Adult Rant

Maybe it’s the mom of a teenager talking, but I’m really tired of protagonists with lousy impulse control. It might also be the reason I’ve been actively seeking out books with adults. When I think about it Chosen One children or <gasp> teens would be a nightmare. Despite knowing nothing and adults actively trying to help them they have a psychotic need to “go it alone” or “try things out: at night, usually in a forest or a creepy basement.

Photo by Francesco Ungaro on

I understand the appeal, especially in speculative fiction. Powers have become a short-hand for hormones just as monstrousness or shifting has for puberty. I get it—lots of changes! But at the risk of sounding old—GET OVER IT. Too often it gives the protagonist carte blanche to treat everyone abominably after which the protag is forgiven in time to fix the mess mostly made by the protag.

For all I know fairy tale characters could have become just as tedious in the same way given the depth and breadth of a novel-length story. There is potential.

Jack’s larcenous proclivities could be the medieval equivalent of a teenage joyride in a stolen car.

Red Riding Hood’s deviation from the path, a stand-in for teen rebellion.

The boy in the Snow Queen who was infected by the evil mirror shards and ran away, analogous to runaways and drug use.

Still, I feel the need to rant. But maybe it’s just me. I know there’s a ton of people who love the snarky teen, whose only redeeming feature is saving the world. For me, it’s not enough. Do I ask for too much? Maybe.

But I’m a grown-ass adult.

4 thoughts on “Adult Rant

  1. I am so over the snarky-teen, just as I’m over the teenager who just wants to “go to school and have a normal life” when they learn they have magical powers – like really? Are there really that many kids who feel that way? (Maybe when they realise they have to risk life and fight a villain) but not at the start when they just have to do a bit of training… it all comes across so …. whiny!

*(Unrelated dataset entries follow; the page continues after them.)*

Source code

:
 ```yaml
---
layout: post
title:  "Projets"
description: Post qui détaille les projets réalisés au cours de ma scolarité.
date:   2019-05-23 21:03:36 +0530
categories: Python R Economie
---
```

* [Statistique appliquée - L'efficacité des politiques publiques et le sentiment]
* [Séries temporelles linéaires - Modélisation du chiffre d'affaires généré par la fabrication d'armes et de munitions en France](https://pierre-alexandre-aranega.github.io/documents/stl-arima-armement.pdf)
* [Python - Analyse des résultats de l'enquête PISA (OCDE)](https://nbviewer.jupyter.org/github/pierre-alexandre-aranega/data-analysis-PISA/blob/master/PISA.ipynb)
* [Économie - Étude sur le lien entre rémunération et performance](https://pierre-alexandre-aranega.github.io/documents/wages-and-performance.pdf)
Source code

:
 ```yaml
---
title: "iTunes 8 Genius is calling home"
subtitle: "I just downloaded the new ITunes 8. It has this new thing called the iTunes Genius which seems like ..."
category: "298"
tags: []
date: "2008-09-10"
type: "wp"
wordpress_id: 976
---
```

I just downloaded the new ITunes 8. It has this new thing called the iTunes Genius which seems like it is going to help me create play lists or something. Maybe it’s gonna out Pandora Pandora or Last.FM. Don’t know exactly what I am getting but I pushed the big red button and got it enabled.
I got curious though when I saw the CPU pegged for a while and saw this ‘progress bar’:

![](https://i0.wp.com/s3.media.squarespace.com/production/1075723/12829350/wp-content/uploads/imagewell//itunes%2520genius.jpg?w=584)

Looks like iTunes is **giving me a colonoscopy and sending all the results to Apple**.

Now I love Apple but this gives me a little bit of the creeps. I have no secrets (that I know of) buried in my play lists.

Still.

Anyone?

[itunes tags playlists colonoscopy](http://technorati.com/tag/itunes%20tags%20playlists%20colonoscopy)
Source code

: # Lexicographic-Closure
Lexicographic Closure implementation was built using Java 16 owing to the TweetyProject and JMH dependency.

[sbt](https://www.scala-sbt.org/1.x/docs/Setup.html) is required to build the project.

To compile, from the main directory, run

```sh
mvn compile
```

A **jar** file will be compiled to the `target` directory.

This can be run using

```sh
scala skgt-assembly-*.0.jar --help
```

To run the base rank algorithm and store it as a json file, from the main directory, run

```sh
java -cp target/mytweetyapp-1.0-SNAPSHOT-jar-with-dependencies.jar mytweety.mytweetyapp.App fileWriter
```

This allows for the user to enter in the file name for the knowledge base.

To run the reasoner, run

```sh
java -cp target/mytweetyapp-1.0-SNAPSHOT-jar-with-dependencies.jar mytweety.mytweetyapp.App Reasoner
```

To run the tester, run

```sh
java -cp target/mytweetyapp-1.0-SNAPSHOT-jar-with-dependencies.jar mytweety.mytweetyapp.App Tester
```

    These youngsters never seem to have any real self-awareness and understanding of their shitty attitudes, so growth is almost thrown out the window.

    Nah, I’m giving YA a big miss most days and I’ll stick with older protagonists.

    • I think most of us are over the snarky teen. And the bit about wanting to “normal” makes no sense to me either. Most importantly, when I was a kid I thought it would be amazing to have powers, but now that I’m an adult it’s probably best I didn’t because I can’t guarantee I would’ve used them for good all the time!